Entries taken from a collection
———

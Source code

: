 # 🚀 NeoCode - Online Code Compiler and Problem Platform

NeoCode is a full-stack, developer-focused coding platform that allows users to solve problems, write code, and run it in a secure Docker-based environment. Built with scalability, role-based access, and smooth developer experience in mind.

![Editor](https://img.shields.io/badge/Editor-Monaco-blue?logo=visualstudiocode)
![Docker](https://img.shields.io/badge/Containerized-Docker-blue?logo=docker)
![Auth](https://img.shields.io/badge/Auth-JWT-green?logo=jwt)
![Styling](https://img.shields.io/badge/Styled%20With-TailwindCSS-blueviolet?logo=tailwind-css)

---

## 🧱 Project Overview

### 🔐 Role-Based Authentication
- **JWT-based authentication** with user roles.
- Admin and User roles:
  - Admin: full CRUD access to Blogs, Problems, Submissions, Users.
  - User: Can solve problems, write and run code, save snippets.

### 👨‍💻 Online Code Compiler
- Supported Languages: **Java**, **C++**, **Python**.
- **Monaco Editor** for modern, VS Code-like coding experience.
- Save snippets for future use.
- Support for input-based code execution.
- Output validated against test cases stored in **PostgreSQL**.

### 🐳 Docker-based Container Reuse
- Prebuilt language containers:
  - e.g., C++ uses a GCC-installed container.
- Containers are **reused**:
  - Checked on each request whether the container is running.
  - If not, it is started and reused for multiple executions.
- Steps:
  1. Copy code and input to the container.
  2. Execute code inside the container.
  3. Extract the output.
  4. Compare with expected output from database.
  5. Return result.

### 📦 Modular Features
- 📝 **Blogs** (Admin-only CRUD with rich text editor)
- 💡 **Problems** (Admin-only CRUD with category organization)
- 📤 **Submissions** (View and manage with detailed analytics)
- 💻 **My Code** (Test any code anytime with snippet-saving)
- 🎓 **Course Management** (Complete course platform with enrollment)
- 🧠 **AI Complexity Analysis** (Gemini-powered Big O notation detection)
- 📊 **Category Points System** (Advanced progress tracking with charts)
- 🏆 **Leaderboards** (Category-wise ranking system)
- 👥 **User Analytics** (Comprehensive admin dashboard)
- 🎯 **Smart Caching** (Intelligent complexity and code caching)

———

WHAT THE TASK ASKS:
Begin at the top of the records above and quote each line exactly, ending with the line that contains "- User: Can".

RESPONSE AREA:
Source code

: # 🚀 NeoCode - Online Code Compiler and Problem Platform

NeoCode is a full-stack, developer-focused coding platform that allows users to solve problems, write code, and run it in a secure Docker-based environment. Built with scalability, role-based access, and smooth developer experience in mind.

![Editor](https://img.shields.io/badge/Editor-Monaco-blue?logo=visualstudiocode)
![Docker](https://img.shields.io/badge/Containerized-Docker-blue?logo=docker)
![Auth](https://img.shields.io/badge/Auth-JWT-green?logo=jwt)
![Styling](https://img.shields.io/badge/Styled%20With-TailwindCSS-blueviolet?logo=tailwind-css)

---

## 🧱 Project Overview

### 🔐 Role-Based Authentication
- **JWT-based authentication** with user roles.
- Admin and User roles:
  - Admin: full CRUD access to Blogs, Problems, Submissions, Users.
  - User: Can solve problems, write and run code, save snippets.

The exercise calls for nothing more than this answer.